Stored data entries
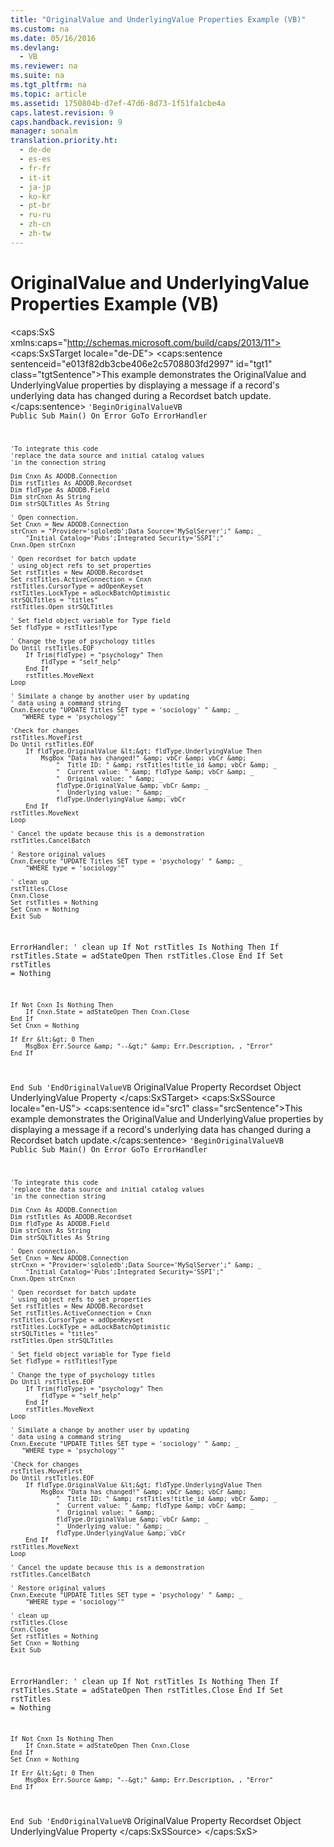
 ```yaml
---
title: "OriginalValue and UnderlyingValue Properties Example (VB)"
ms.custom: na
ms.date: 05/16/2016
ms.devlang: 
  - VB
ms.reviewer: na
ms.suite: na
ms.tgt_pltfrm: na
ms.topic: article
ms.assetid: 1750804b-d7ef-47d6-8d73-1f51fa1cbe4a
caps.latest.revision: 9
caps.handback.revision: 9
manager: sonalm
translation.priority.ht: 
  - de-de
  - es-es
  - fr-fr
  - it-it
  - ja-jp
  - ko-kr
  - pt-br
  - ru-ru
  - zh-cn
  - zh-tw
---
```

# OriginalValue and UnderlyingValue Properties Example (VB)
<?xml version="1.0" encoding="utf-8"?>
<caps:SxS xmlns:caps="http://schemas.microsoft.com/build/caps/2013/11">
  <caps:SxSTarget locale="de-DE">
    <developerReferenceWithoutSyntaxDocument xsi:schemaLocation="http://ddue.schemas.microsoft.com/authoring/2003/5 http://dduestorage.blob.core.windows.net/ddueschema/developer.xsd" xmlns="http://ddue.schemas.microsoft.com/authoring/2003/5" xmlns:xlink="http://www.w3.org/1999/xlink" xmlns:xsi="http://www.w3.org/2001/XMLSchema-instance">
      <introduction>
        <para>
          <caps:sentence sentenceid="e013f82db3cbe406e2c5708803fd2997" id="tgt1" class="tgtSentence">This example demonstrates the <legacyLink xlink:href="6e33c6ec-14d9-4b1d-ba9b-cb99862e7bac">OriginalValue</legacyLink> and <legacyLink xlink:href="00a0c8b8-8b63-433f-95b8-020ab05874a0">UnderlyingValue</legacyLink> properties by displaying a message if a record's underlying data has changed during a <legacyLink xlink:href="ede1415f-c3df-4cc5-a05b-2576b2b84b60">Recordset</legacyLink> batch update.</caps:sentence>
        </para>
        <code>'BeginOriginalValueVB
Public Sub Main()
    On Error GoTo ErrorHandler

    'To integrate this code
    'replace the data source and initial catalog values
    'in the connection string

    Dim Cnxn As ADODB.Connection
    Dim rstTitles As ADODB.Recordset
    Dim fldType As ADODB.Field
    Dim strCnxn As String
    Dim strSQLTitles As String
    
    ' Open connection.
    Set Cnxn = New ADODB.Connection
    strCnxn = "Provider='sqloledb';Data Source='MySqlServer';" &amp; _
        "Initial Catalog='Pubs';Integrated Security='SSPI';"
    Cnxn.Open strCnxn
    
    ' Open recordset for batch update
    ' using object refs to set properties
    Set rstTitles = New ADODB.Recordset
    Set rstTitles.ActiveConnection = Cnxn
    rstTitles.CursorType = adOpenKeyset
    rstTitles.LockType = adLockBatchOptimistic
    strSQLTitles = "titles"
    rstTitles.Open strSQLTitles
    
    ' Set field object variable for Type field
    Set fldType = rstTitles!Type
    
    ' Change the type of psychology titles
    Do Until rstTitles.EOF
        If Trim(fldType) = "psychology" Then
            fldType = "self_help"
        End If
        rstTitles.MoveNext
    Loop
    
    ' Similate a change by another user by updating
    ' data using a command string
    Cnxn.Execute "UPDATE Titles SET type = 'sociology' " &amp; _
       "WHERE type = 'psychology'"
    
    'Check for changes
    rstTitles.MoveFirst
    Do Until rstTitles.EOF
        If fldType.OriginalValue &lt;&gt; fldType.UnderlyingValue Then
            MsgBox "Data has changed!" &amp; vbCr &amp; vbCr &amp; _
                "  Title ID: " &amp; rstTitles!title_id &amp; vbCr &amp; _
                "  Current value: " &amp; fldType &amp; vbCr &amp; _
                "  Original value: " &amp; _
                fldType.OriginalValue &amp; vbCr &amp; _
                "  Underlying value: " &amp; _
                fldType.UnderlyingValue &amp; vbCr
        End If
    rstTitles.MoveNext
    Loop
    
    ' Cancel the update because this is a demonstration
    rstTitles.CancelBatch
    
    ' Restore original values
    Cnxn.Execute "UPDATE Titles SET type = 'psychology' " &amp; _
        "WHERE type = 'sociology'"
   
    ' clean up
    rstTitles.Close
    Cnxn.Close
    Set rstTitles = Nothing
    Set Cnxn = Nothing
    Exit Sub
    
ErrorHandler:
    ' clean up
    If Not rstTitles Is Nothing Then
        If rstTitles.State = adStateOpen Then rstTitles.Close
    End If
    Set rstTitles = Nothing
    
    If Not Cnxn Is Nothing Then
        If Cnxn.State = adStateOpen Then Cnxn.Close
    End If
    Set Cnxn = Nothing
    
    If Err &lt;&gt; 0 Then
        MsgBox Err.Source &amp; "--&gt;" &amp; Err.Description, , "Error"
    End If
End Sub
'EndOriginalValueVB</code>
      </introduction>
      <relatedTopics>
        <link xlink:href="6e33c6ec-14d9-4b1d-ba9b-cb99862e7bac">OriginalValue Property</link>
        <link xlink:href="ede1415f-c3df-4cc5-a05b-2576b2b84b60">Recordset Object</link>
        <link xlink:href="00a0c8b8-8b63-433f-95b8-020ab05874a0">UnderlyingValue Property</link>
      </relatedTopics>
    </developerReferenceWithoutSyntaxDocument>
  </caps:SxSTarget>
  <caps:SxSSource locale="en-US">
    <developerReferenceWithoutSyntaxDocument xsi:schemaLocation="http://ddue.schemas.microsoft.com/authoring/2003/5 http://dduestorage.blob.core.windows.net/ddueschema/developer.xsd" xmlns="http://ddue.schemas.microsoft.com/authoring/2003/5" xmlns:xlink="http://www.w3.org/1999/xlink" xmlns:xsi="http://www.w3.org/2001/XMLSchema-instance">
      <introduction>
        <para>
          <caps:sentence id="src1" class="srcSentence">This example demonstrates the <legacyLink xlink:href="6e33c6ec-14d9-4b1d-ba9b-cb99862e7bac">OriginalValue</legacyLink> and <legacyLink xlink:href="00a0c8b8-8b63-433f-95b8-020ab05874a0">UnderlyingValue</legacyLink> properties by displaying a message if a record's underlying data has changed during a <legacyLink xlink:href="ede1415f-c3df-4cc5-a05b-2576b2b84b60">Recordset</legacyLink> batch update.</caps:sentence>
        </para>
        <code>'BeginOriginalValueVB
Public Sub Main()
    On Error GoTo ErrorHandler

    'To integrate this code
    'replace the data source and initial catalog values
    'in the connection string

    Dim Cnxn As ADODB.Connection
    Dim rstTitles As ADODB.Recordset
    Dim fldType As ADODB.Field
    Dim strCnxn As String
    Dim strSQLTitles As String
    
    ' Open connection.
    Set Cnxn = New ADODB.Connection
    strCnxn = "Provider='sqloledb';Data Source='MySqlServer';" &amp; _
        "Initial Catalog='Pubs';Integrated Security='SSPI';"
    Cnxn.Open strCnxn
    
    ' Open recordset for batch update
    ' using object refs to set properties
    Set rstTitles = New ADODB.Recordset
    Set rstTitles.ActiveConnection = Cnxn
    rstTitles.CursorType = adOpenKeyset
    rstTitles.LockType = adLockBatchOptimistic
    strSQLTitles = "titles"
    rstTitles.Open strSQLTitles
    
    ' Set field object variable for Type field
    Set fldType = rstTitles!Type
    
    ' Change the type of psychology titles
    Do Until rstTitles.EOF
        If Trim(fldType) = "psychology" Then
            fldType = "self_help"
        End If
        rstTitles.MoveNext
    Loop
    
    ' Similate a change by another user by updating
    ' data using a command string
    Cnxn.Execute "UPDATE Titles SET type = 'sociology' " &amp; _
       "WHERE type = 'psychology'"
    
    'Check for changes
    rstTitles.MoveFirst
    Do Until rstTitles.EOF
        If fldType.OriginalValue &lt;&gt; fldType.UnderlyingValue Then
            MsgBox "Data has changed!" &amp; vbCr &amp; vbCr &amp; _
                "  Title ID: " &amp; rstTitles!title_id &amp; vbCr &amp; _
                "  Current value: " &amp; fldType &amp; vbCr &amp; _
                "  Original value: " &amp; _
                fldType.OriginalValue &amp; vbCr &amp; _
                "  Underlying value: " &amp; _
                fldType.UnderlyingValue &amp; vbCr
        End If
    rstTitles.MoveNext
    Loop
    
    ' Cancel the update because this is a demonstration
    rstTitles.CancelBatch
    
    ' Restore original values
    Cnxn.Execute "UPDATE Titles SET type = 'psychology' " &amp; _
        "WHERE type = 'sociology'"
   
    ' clean up
    rstTitles.Close
    Cnxn.Close
    Set rstTitles = Nothing
    Set Cnxn = Nothing
    Exit Sub
    
ErrorHandler:
    ' clean up
    If Not rstTitles Is Nothing Then
        If rstTitles.State = adStateOpen Then rstTitles.Close
    End If
    Set rstTitles = Nothing
    
    If Not Cnxn Is Nothing Then
        If Cnxn.State = adStateOpen Then Cnxn.Close
    End If
    Set Cnxn = Nothing
    
    If Err &lt;&gt; 0 Then
        MsgBox Err.Source &amp; "--&gt;" &amp; Err.Description, , "Error"
    End If
End Sub
'EndOriginalValueVB</code>
      </introduction>
      <relatedTopics>
        <link xlink:href="6e33c6ec-14d9-4b1d-ba9b-cb99862e7bac">OriginalValue Property</link>
        <link xlink:href="ede1415f-c3df-4cc5-a05b-2576b2b84b60">Recordset Object</link>
        <link xlink:href="00a0c8b8-8b63-433f-95b8-020ab05874a0">UnderlyingValue Property</link>
      </relatedTopics>
    </developerReferenceWithoutSyntaxDocument>
  </caps:SxSSource>
</caps:SxS>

§ **What is expected**:
In the records above, some lines hold the word "revision". Say how many, and nothing more.

§ **Written answer**:
2